Homeowners Insurance an Issue in TX Gubernatorial Campaign
Homeowners Insurance an Issue in Texas Gubernatorial Campaign
Former Houston Mayor Bill White, a Democrat campaigning to replace Rick Perry as governor of Texas, says homeowners insurance rates in Texas are too high and should be subject to more regulation.
White says Texans pay an average $626 more than homeowners in other states. According to data from the National Association of Insurance Commissioners, the average rate paid by Texas homeowners - $1,448 - is second only to that paid by Florida consumers.

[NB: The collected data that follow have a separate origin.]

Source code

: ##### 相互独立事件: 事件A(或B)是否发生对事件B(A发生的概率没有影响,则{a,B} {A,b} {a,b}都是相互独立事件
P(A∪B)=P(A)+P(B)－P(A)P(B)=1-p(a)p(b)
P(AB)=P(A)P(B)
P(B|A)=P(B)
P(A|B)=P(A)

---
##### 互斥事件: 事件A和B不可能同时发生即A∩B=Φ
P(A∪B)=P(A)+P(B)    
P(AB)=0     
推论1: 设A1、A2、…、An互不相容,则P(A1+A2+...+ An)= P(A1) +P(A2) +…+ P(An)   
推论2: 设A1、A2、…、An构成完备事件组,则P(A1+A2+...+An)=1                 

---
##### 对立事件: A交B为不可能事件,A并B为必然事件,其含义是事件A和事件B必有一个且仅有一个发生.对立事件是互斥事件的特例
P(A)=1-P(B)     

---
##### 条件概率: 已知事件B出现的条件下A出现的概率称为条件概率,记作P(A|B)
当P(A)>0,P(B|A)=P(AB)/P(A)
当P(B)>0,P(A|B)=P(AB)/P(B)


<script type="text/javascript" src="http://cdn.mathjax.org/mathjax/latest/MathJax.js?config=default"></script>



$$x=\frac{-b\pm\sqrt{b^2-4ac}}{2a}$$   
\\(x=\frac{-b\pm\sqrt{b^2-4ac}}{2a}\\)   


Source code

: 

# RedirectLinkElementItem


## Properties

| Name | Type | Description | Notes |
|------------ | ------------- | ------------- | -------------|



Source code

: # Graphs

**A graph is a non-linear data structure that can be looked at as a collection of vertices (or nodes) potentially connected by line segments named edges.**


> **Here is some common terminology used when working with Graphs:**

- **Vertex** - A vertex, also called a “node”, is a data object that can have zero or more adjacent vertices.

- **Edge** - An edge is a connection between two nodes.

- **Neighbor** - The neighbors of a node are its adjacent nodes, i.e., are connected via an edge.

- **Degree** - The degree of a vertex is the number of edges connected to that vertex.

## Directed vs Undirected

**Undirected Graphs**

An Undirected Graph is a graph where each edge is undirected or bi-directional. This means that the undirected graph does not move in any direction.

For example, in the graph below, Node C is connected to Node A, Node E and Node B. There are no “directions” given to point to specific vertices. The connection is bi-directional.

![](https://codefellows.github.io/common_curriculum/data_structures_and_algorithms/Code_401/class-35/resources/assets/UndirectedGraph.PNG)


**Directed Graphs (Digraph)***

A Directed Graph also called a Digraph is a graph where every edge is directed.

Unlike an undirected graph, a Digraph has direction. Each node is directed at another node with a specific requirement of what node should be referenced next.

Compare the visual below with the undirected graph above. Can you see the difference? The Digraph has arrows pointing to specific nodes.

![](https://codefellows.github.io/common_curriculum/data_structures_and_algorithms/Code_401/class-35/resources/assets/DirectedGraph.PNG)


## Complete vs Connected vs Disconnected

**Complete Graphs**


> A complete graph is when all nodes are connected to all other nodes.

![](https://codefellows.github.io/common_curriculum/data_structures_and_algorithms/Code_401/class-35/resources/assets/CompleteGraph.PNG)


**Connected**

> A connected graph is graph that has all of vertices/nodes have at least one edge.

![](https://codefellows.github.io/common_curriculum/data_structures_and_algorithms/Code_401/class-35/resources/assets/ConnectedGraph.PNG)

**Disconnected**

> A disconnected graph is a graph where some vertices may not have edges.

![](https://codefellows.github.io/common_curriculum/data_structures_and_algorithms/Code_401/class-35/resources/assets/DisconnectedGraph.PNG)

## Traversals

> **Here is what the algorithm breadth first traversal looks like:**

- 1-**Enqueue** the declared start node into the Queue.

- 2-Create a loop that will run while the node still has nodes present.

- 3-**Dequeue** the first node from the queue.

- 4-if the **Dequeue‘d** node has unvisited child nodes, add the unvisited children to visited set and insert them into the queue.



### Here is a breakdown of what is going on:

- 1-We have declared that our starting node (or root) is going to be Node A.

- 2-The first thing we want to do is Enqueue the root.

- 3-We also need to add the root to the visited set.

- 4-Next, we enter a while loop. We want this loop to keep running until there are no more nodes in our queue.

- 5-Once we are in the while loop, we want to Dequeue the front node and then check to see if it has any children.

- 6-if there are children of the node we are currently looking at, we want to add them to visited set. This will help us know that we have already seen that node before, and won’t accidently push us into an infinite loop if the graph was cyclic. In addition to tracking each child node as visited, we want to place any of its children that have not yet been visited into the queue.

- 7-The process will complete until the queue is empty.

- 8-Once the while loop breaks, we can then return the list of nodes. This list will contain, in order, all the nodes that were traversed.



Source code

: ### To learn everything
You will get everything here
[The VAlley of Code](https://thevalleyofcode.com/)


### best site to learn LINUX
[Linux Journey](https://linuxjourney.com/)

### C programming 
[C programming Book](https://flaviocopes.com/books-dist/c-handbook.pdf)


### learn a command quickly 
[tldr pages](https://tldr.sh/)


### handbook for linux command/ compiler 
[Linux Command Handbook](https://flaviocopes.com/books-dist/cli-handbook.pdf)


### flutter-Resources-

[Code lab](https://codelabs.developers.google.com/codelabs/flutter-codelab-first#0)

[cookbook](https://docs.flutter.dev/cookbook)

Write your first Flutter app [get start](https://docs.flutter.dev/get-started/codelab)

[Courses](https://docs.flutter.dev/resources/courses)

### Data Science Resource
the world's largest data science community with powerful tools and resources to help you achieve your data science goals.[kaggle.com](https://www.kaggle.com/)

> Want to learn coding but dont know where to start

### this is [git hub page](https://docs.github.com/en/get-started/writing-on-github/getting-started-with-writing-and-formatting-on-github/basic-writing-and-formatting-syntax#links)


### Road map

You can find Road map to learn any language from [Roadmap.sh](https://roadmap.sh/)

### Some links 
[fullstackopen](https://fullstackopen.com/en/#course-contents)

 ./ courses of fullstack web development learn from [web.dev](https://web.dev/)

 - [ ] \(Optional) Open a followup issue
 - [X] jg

White favors prior approval of homeowners insurance rates. Following insurance regulation reforms enacted in 2003 insurance companies have been allowed to file and use rates in the homeowners markets, meaning prior approval of rates is not required. The insurance regulators can, however, disapprove of rate filings after the fact if they find an insurer's rates to be excessive or actuarially unfounded.
"Homeowner's insurance rates are squeezing the savings of Texas families. As governor, I'd require homeowner's insurance companies to prove why any rate increase is needed before I'd permit it," White said in materials released by his campaign. "Under Perry, if they want your money they can have it. I'd put a stop to that."
"This is a common sense approach that's worked in states all over the country," White said of prior approval. "Perry said he'd fix homeowner's insurance costs in 2002. It's been eight years, and he hasn't."
White's stance is not supported by most in the insurance industry.
"A return to state regulated rates would stifle competition and create little or no incentive for insurers to compete for the best price," said Jerry Johns, president of the Southwestern Insurance Information Service.
"Insurers writing homeowners insurance in Texas have lost money for the better part of a decade," Johns said. "Between 1999-2008 their return on investment in Texas was -0.8 percent compared the 4.6 percent countrywide. Texas also lead the nation in 2009 with $2.45 billion in catastrophe losses. That represents 23.3 percent of all catastrophe losses in the U.S. The total U.S. Catastrophe losses in 2009 were $10.5 billion. Given these facts it is a real stretch of the imagination for anyone to say homeowners insurance rates are out of control."